WHAT TO DO: From the data below, return the exact lines starting at the line containing "- Responsive design for mobile and desktop" and ending at the line containing "## Installation", both included, and nothing else.
------ DATA FOR THIS TASK ------
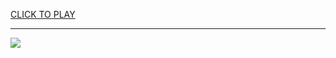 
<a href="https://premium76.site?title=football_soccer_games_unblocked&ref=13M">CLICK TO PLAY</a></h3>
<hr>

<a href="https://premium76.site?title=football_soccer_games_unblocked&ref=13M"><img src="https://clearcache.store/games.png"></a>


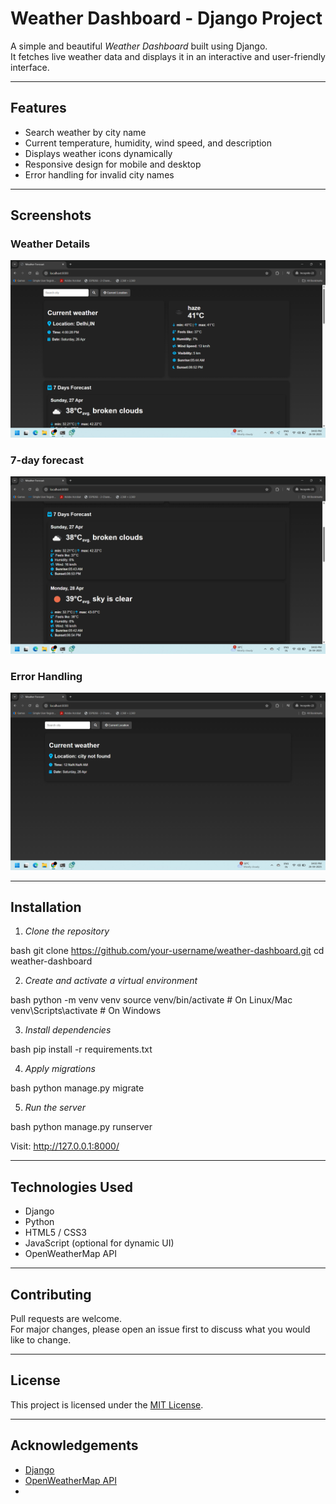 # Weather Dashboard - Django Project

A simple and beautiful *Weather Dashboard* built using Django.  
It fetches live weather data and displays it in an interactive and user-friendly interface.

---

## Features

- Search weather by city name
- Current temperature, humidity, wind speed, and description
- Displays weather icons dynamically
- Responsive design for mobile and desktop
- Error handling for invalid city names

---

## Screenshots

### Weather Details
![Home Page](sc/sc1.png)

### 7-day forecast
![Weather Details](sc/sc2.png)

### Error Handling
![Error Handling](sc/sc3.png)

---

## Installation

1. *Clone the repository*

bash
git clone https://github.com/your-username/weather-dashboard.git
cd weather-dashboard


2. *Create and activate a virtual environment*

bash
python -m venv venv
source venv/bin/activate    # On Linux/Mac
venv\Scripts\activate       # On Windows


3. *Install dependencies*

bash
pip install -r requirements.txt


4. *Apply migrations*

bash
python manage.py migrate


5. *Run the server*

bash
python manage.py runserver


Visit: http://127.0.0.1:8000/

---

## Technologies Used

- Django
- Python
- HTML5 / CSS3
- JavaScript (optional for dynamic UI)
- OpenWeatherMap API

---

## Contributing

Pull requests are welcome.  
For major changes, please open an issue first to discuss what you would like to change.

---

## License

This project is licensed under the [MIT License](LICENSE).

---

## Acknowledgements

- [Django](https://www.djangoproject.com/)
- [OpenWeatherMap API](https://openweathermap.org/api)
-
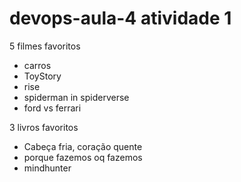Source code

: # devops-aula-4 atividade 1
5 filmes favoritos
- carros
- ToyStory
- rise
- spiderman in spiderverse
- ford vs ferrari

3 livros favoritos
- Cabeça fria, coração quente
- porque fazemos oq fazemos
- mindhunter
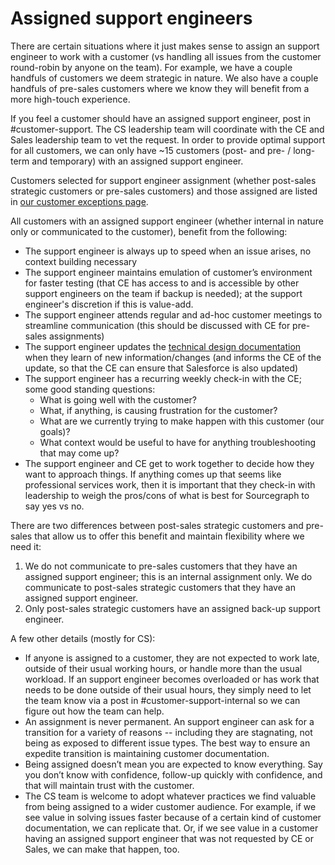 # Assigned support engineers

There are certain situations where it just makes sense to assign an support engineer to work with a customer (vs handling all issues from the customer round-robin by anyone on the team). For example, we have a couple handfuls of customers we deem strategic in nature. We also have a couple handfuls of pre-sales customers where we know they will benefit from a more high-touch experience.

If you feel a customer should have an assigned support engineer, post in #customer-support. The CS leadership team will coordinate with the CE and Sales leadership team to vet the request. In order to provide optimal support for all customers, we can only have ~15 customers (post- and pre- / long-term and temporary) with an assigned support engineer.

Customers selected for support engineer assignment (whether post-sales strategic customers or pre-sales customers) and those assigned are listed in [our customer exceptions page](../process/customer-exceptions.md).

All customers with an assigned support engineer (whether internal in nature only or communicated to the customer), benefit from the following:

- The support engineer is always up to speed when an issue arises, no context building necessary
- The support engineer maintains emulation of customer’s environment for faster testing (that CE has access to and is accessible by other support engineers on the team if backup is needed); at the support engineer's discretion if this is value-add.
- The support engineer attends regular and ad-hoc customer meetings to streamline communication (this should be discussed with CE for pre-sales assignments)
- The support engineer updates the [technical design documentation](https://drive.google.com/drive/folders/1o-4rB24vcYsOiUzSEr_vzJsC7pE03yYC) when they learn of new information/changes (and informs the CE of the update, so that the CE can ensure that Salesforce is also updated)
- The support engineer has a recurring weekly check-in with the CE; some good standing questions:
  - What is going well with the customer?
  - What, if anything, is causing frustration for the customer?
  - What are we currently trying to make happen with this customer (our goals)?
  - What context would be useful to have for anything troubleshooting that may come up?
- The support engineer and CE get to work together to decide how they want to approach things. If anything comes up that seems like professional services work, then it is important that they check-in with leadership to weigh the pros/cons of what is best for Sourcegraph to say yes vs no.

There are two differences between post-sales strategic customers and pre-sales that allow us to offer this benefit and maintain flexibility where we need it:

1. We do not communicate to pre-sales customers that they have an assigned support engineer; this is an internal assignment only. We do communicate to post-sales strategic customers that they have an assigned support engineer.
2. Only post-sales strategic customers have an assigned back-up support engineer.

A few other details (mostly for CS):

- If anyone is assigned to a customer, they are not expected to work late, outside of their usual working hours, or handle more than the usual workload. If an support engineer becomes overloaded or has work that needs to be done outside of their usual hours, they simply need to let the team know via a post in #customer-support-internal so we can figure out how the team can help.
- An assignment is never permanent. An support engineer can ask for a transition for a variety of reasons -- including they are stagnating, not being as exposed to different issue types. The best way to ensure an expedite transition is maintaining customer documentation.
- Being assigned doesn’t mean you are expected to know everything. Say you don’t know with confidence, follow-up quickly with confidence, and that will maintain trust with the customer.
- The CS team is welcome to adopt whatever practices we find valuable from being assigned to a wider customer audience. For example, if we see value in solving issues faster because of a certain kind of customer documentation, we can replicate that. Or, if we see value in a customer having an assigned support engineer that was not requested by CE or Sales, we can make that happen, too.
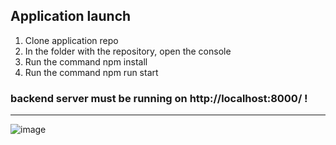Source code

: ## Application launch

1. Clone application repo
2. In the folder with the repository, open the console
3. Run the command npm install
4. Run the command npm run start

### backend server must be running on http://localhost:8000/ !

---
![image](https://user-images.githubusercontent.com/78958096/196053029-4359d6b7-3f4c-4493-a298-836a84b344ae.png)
------
EXERCISE RESPONSE:
- Responsive design for mobile and desktop
- Error handling for invalid city names

---

## Screenshots

### Weather Details
![Home Page](sc/sc1.png)

### 7-day forecast
![Weather Details](sc/sc2.png)

### Error Handling
![Error Handling](sc/sc3.png)

---

## Installation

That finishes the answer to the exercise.